Then let each InstallSnapshot RPC transmit a segment.

On the receiving node, RaftStorage should provide an API to initiate a customized snapshot receiving, e.g., RaftStorage::begin_receiving_snapshot() -> impl SnapshotReceive.

For every received segment, RaftCore checks vote and then pass the segment to a user-defined receiving API: <T as SnapshotReceive>::receive(SegmentId, Segment).

When all segments are transmitted, the sending node sends another InstallSnapshot RPC to inform the receiving node to finalize and then install the snapshot.

The receiving node then calls <T as SnapshotReceive>::finalize() -> C::SD to rebuild a snapshot from segments. If the application barely transmits a tiny descriptor of a snapshot, in this step the actual snapshot data should be downloaded. Because this step does not modify any raft data, it does not block RaftCore.

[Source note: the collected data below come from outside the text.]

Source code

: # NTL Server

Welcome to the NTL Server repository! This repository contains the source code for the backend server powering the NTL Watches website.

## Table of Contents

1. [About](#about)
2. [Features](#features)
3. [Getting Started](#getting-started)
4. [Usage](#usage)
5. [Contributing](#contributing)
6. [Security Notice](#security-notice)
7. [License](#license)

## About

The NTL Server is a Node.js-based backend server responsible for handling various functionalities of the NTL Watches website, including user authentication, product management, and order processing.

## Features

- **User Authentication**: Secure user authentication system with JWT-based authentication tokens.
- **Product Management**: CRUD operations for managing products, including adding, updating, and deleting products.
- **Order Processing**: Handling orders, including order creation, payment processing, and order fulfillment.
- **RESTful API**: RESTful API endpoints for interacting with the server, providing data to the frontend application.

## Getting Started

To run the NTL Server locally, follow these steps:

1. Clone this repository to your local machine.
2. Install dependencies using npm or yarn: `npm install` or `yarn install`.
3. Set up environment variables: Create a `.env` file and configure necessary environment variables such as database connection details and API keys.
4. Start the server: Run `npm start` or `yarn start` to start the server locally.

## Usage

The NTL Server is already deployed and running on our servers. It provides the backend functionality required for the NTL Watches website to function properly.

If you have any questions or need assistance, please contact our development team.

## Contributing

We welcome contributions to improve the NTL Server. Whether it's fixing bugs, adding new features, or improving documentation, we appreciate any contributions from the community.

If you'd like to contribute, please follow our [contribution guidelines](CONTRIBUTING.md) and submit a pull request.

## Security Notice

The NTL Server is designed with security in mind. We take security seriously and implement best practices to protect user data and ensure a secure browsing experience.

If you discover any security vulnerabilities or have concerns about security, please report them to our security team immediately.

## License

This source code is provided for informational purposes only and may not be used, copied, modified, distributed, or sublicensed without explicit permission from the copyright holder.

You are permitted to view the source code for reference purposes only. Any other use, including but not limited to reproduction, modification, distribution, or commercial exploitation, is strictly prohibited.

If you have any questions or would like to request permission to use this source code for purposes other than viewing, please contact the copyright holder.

The final step is RaftCore checks vote and then installs snapshot data to replace the state machine.

I skipped some non-critical parts such as canceling a snapshot transmission.

Any opinions? :)

zach-schoenberger · 2022-11-21T13:07:51Z

I think the above would solve most of issues I've run into!

When all segments are transmitted, the sending node sends another InstallSnapshot RPC to inform the receiving node to finalize and then install the snapshot.
The receiving node then calls <T as SnapshotReceive>::finalize() -> C::SD to rebuild a snapshot from segments. If the application barely transmits a tiny descriptor of a snapshot, in this step the actual snapshot data should be downloaded. Because this step does not modify any raft data, it does not block RaftCore.

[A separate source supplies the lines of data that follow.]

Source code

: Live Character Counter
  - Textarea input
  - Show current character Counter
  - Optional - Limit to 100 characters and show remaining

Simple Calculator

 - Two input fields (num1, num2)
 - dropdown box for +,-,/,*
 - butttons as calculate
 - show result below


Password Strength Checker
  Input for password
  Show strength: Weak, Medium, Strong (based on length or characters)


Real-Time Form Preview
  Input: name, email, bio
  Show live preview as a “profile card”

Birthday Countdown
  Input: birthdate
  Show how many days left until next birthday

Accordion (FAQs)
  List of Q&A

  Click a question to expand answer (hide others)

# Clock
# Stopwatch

The final step is RaftCore checks vote and then installs snapshot data to replace the state machine.

I just want to make sure I understand the difference between this and what is currently being done. By following this pattern, <T as SnapshotReceive>::finalize() -> C::SD would be called by the user directly to generate the snapshot data to install and passed to the RaftCore? If it is, I would say my only issue is that it seems a bit odd to be passing the individual segments into the RaftCore and then need still need access to the SnapshotReceive external to RaftCore to pass the finalize results. I guess one option there would be to have RaftCore expose a finalize call to invoke the SnapshotReceive call in it's own task. But that also seems a bit odd looking.

drmingdrmer · 2022-11-21T13:42:13Z

I'd like an application just handle RPCs by simply forwarding them to Raft, the control handle of RaftCore. Raft then passes the RPC request to RaftCore. And RaftCore should be the only component that accesses RaftStorage and SnapshotReceive.

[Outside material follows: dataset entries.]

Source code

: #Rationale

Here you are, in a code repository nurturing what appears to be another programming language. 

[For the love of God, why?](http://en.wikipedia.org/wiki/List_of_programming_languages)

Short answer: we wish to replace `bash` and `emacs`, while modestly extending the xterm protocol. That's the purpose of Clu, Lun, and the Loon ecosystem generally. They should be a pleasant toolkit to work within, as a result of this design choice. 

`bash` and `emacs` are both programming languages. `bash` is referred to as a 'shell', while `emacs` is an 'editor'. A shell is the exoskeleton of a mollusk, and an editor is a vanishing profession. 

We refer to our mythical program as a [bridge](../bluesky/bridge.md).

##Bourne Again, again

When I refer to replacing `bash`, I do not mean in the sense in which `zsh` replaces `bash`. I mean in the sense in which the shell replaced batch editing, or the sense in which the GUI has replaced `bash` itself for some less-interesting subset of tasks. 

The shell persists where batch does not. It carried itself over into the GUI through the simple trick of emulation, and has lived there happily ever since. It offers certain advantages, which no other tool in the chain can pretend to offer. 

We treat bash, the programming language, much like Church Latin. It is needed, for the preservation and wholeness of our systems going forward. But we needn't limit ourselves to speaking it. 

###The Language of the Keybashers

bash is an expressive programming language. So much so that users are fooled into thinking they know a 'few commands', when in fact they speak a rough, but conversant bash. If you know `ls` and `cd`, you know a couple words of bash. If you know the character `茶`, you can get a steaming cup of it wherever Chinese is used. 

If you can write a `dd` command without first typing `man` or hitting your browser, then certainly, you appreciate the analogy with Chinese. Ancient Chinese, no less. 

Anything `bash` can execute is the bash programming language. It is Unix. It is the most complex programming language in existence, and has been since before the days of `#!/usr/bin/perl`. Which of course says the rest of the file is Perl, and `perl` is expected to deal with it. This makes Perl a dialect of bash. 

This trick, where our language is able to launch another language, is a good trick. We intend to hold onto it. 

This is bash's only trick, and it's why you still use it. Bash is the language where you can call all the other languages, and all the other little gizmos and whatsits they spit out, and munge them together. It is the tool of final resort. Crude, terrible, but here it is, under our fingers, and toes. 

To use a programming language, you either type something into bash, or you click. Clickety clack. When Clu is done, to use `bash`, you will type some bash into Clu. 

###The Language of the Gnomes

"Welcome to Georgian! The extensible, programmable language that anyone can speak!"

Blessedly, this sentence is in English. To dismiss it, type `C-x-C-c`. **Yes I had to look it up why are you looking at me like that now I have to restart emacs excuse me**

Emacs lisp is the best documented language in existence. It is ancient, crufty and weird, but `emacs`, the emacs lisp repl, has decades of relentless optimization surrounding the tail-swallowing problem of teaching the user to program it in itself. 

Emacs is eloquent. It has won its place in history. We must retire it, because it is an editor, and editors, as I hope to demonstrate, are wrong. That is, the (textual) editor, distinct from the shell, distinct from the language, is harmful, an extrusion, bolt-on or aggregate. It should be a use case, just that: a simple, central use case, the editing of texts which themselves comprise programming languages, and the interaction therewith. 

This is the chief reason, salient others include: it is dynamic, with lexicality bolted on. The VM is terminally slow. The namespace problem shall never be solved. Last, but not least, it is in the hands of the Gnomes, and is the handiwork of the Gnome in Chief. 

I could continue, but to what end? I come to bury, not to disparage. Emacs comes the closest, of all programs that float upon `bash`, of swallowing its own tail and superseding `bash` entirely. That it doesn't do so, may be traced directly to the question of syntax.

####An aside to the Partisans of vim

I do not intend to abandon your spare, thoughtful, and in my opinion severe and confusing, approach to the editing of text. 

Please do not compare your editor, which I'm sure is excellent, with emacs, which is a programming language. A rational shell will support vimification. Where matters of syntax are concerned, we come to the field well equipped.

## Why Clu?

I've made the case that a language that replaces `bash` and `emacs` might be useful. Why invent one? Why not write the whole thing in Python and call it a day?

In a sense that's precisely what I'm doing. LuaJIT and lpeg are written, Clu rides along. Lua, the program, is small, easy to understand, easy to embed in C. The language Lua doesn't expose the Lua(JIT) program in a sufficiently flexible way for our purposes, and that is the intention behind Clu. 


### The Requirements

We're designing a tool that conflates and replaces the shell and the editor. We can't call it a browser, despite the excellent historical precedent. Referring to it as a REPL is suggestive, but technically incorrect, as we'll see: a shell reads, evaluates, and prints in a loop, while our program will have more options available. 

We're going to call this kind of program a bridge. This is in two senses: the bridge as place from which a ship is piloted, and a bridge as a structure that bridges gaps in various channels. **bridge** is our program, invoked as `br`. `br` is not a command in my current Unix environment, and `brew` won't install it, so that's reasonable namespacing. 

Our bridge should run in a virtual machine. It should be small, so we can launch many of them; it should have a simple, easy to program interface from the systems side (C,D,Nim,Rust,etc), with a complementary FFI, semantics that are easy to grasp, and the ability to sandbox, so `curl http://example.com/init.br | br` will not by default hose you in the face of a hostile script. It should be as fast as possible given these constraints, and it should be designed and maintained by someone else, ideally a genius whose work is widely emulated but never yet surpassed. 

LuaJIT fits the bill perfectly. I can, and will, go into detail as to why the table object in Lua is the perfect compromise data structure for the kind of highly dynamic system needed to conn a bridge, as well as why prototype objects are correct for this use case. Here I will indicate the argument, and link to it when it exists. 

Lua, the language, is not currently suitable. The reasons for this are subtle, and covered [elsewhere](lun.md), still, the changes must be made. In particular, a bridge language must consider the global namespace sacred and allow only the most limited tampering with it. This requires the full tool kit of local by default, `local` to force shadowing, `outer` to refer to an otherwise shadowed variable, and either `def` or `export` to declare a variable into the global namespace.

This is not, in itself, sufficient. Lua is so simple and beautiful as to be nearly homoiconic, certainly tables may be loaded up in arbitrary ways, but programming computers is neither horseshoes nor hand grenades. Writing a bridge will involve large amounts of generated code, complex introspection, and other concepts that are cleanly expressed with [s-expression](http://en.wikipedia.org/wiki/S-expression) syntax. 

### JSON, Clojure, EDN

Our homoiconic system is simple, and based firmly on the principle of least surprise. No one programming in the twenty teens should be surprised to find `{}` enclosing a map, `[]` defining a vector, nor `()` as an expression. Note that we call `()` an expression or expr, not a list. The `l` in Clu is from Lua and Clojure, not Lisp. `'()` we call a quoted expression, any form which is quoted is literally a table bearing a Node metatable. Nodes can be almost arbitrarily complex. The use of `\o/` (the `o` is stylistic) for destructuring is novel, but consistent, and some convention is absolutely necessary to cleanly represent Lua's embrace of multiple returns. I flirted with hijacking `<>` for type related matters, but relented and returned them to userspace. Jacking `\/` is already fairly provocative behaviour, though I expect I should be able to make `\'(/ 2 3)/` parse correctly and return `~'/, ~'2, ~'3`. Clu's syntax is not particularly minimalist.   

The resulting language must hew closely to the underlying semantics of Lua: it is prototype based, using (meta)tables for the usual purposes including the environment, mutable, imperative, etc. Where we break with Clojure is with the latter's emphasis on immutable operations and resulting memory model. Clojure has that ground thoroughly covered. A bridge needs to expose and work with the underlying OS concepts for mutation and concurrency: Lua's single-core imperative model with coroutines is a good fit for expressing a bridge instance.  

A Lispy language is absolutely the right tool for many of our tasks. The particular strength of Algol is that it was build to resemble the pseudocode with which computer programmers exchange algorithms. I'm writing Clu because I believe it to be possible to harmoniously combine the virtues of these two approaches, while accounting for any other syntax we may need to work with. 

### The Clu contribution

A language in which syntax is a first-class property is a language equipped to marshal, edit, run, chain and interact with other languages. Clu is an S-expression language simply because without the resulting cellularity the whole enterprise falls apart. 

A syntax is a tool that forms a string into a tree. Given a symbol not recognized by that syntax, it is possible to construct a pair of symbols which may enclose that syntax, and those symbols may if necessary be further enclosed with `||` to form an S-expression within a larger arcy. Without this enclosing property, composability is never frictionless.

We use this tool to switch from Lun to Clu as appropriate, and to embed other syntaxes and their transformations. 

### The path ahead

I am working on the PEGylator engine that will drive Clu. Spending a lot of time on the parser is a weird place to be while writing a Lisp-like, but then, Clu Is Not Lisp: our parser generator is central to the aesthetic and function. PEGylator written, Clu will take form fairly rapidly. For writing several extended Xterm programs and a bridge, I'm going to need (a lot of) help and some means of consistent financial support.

I just want to make sure I understand the difference between this and what is currently being done. By following this pattern , <T as SnapshotReceive>::finalize() -> C::SD would be called by the user directly to generate the snapshot data to install and passed to the RaftCore?

By my design, it should be called by RaftCore, when RaftCore receives an InstallSnapshot RPC indicating a finalize action.

You gave me a good point: whether a receiving snapshot process finishes can be returned by <T as SnapshotReceive>::receive(). The final RPC can be gotten rid of, I think.

If it is, I would say my only issue is that it seems a bit odd to be passing the individual segments into the RaftCore and then need still need access to the SnapshotReceive external to RaftCore to pass the finalize results.

Right, it's weird.

I guess one option there would be to have RaftCore expose a finalize call to invoke the SnapshotReceive call in it's own task. But that also seems a bit odd looking.

Yes, the application calls Raft and Raft calls RaftCore, and then RaftCore calls RaftStorage.

If I didn't explain something clearly, just let me know:)

zach-schoenberger · 2022-11-21T13:49:56Z

Got it. So <T as SnapshotReceive>::receive() -> C::SD would be the only method then? It would still need to be in it's own tokio task to not block the RaftCore if I'm not mistaken.

drmingdrmer · 2022-11-21T14:01:41Z

Got it. So <T as SnapshotReceive>::receive() -> C::SD would be the only method then? It would still need to be in it's own tokio task to not block the RaftCore if I'm not mistaken.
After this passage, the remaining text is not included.